::: SUPPLIED INFORMATION :::

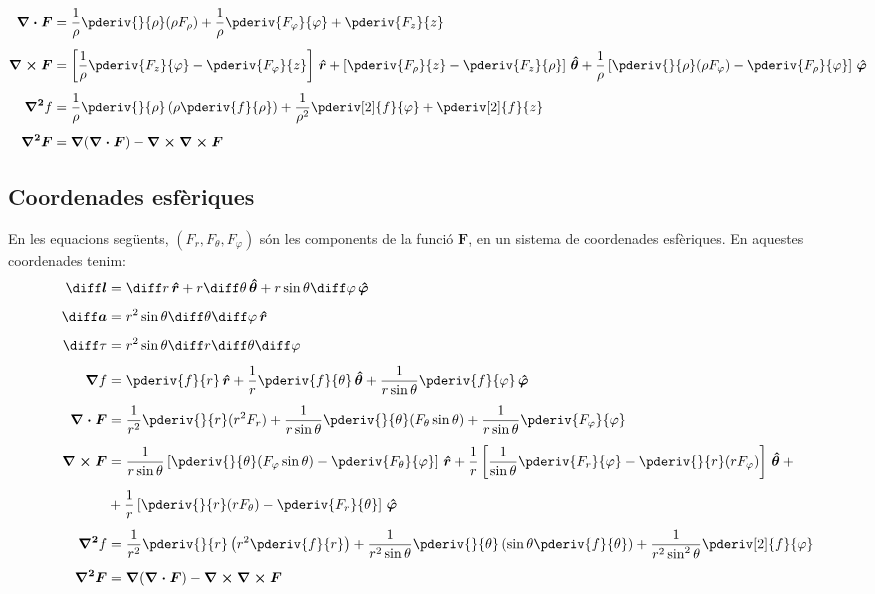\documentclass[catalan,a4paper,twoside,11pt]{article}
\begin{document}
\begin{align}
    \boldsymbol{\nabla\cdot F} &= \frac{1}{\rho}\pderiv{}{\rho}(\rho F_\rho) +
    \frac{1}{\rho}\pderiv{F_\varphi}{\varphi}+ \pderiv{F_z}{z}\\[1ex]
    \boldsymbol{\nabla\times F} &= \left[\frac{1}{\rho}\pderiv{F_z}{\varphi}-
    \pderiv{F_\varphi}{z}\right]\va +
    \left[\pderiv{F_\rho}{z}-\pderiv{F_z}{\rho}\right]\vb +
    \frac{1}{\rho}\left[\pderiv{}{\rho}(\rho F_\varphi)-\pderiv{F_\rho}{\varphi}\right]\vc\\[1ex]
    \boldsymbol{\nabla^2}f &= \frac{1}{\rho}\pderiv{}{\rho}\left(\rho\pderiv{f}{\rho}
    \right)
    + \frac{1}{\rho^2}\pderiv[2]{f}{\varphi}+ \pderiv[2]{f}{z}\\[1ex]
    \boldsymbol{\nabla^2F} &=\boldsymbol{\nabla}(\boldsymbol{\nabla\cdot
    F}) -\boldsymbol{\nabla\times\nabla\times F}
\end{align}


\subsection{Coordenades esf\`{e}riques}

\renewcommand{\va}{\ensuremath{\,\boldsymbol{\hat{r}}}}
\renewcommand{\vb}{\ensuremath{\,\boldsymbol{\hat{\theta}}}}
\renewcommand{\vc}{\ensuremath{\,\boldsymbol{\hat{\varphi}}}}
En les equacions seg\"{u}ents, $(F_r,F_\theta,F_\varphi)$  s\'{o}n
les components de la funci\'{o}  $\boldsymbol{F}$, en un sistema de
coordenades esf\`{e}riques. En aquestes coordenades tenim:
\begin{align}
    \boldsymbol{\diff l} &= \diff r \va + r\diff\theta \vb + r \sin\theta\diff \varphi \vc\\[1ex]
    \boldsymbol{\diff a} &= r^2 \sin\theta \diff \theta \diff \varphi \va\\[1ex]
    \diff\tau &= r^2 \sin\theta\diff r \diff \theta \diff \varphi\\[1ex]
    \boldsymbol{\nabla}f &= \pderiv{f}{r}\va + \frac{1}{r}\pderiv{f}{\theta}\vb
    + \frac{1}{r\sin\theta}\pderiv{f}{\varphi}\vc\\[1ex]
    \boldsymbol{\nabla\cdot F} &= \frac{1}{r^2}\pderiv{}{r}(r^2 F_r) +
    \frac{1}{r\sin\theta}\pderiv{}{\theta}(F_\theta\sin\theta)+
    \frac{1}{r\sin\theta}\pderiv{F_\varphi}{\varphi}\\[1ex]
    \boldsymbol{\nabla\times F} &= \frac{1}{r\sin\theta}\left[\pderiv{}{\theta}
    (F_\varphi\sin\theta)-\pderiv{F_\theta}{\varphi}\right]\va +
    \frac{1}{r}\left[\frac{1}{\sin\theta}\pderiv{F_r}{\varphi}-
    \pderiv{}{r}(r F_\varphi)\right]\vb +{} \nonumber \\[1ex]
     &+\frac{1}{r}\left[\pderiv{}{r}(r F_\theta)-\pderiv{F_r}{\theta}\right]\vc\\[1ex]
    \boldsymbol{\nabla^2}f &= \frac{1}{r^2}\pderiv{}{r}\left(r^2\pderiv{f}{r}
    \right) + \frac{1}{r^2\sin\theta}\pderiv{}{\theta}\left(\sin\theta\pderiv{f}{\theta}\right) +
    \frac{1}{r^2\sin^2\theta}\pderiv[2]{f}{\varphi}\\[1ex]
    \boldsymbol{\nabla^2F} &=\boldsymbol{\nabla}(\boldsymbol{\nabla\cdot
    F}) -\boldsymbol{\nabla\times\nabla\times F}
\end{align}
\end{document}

:::
::: SUPPLIED INFORMATION :::

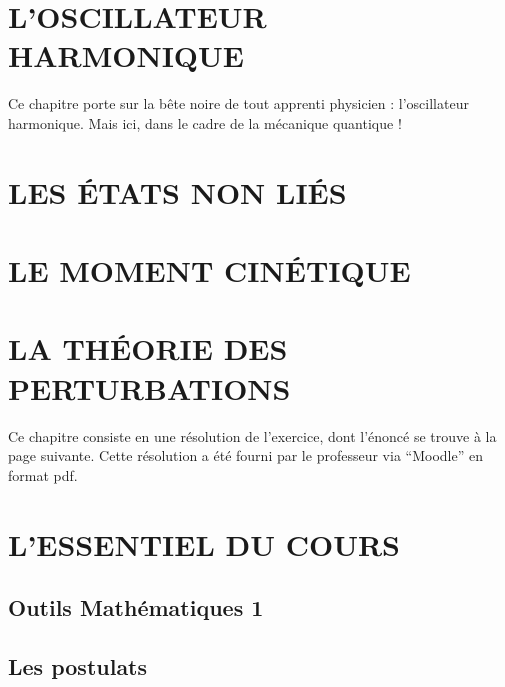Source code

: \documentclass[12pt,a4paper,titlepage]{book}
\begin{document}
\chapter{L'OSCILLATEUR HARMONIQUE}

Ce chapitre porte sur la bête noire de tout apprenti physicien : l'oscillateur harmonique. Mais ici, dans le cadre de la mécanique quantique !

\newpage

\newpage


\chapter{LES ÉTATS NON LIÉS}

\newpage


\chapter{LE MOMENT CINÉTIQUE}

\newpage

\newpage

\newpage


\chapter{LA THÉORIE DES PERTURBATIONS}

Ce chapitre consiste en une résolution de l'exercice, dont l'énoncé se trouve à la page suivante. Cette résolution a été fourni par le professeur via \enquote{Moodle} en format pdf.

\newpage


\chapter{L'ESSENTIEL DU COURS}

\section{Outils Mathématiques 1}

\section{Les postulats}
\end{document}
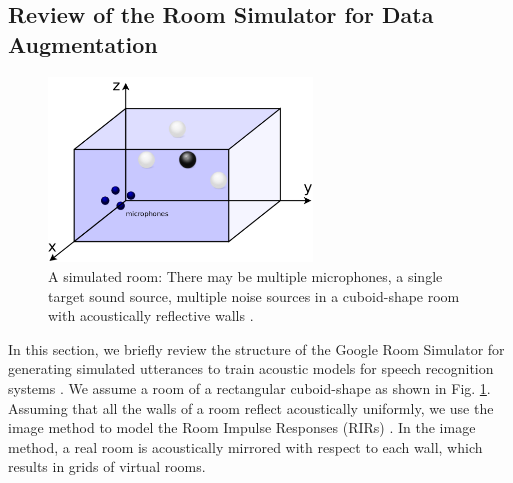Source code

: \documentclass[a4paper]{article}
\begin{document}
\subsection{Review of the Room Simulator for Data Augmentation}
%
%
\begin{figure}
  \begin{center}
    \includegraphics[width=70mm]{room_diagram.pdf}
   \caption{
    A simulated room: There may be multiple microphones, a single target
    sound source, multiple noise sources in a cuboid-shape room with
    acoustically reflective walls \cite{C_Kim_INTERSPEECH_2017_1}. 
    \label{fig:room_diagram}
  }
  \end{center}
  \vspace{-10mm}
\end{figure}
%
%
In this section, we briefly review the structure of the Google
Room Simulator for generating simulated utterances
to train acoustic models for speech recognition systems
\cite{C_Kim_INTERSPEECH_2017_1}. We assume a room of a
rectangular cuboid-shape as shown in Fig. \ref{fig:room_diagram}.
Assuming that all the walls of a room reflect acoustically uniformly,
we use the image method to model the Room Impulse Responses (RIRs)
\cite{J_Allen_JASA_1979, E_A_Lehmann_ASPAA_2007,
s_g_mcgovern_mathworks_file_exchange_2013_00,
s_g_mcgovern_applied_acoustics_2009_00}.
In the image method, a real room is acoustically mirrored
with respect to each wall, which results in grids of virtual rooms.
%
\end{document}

:::
::: SUPPLIED INFORMATION :::

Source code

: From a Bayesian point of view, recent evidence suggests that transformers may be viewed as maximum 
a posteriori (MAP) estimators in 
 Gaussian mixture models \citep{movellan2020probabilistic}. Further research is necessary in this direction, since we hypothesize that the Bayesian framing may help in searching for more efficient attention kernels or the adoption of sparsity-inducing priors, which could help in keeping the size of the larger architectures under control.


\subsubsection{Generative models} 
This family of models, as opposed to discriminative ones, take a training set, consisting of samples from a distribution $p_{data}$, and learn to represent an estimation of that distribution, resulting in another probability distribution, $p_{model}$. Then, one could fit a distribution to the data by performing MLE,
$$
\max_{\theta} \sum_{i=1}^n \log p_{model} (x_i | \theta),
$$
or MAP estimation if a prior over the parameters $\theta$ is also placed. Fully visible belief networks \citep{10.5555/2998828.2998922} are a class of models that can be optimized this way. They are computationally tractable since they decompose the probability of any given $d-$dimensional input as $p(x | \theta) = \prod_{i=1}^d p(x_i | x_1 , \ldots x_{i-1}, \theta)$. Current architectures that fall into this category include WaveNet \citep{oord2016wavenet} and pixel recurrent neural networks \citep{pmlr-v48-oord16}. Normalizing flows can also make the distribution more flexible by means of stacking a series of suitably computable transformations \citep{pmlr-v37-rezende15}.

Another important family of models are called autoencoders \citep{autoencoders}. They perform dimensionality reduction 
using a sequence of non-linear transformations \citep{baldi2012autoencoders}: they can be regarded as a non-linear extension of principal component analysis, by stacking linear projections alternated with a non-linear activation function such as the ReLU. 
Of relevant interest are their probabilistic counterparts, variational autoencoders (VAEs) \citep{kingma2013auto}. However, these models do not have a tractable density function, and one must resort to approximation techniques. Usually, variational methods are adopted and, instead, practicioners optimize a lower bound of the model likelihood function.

:::

=== WHAT YOU NEED TO DO ===
Return every line of the entries above that the string "Bayesian" appears in.

=== RESULT ===
: From a Bayesian point of view, recent evidence suggests that transformers may be viewed as maximum 
 Gaussian mixture models \citep{movellan2020probabilistic}. Further research is necessary in this direction, since we hypothesize that the Bayesian framing may help in searching for more efficient attention kernels or the adoption of sparsity-inducing priors, which could help in keeping the size of the larger architectures under control.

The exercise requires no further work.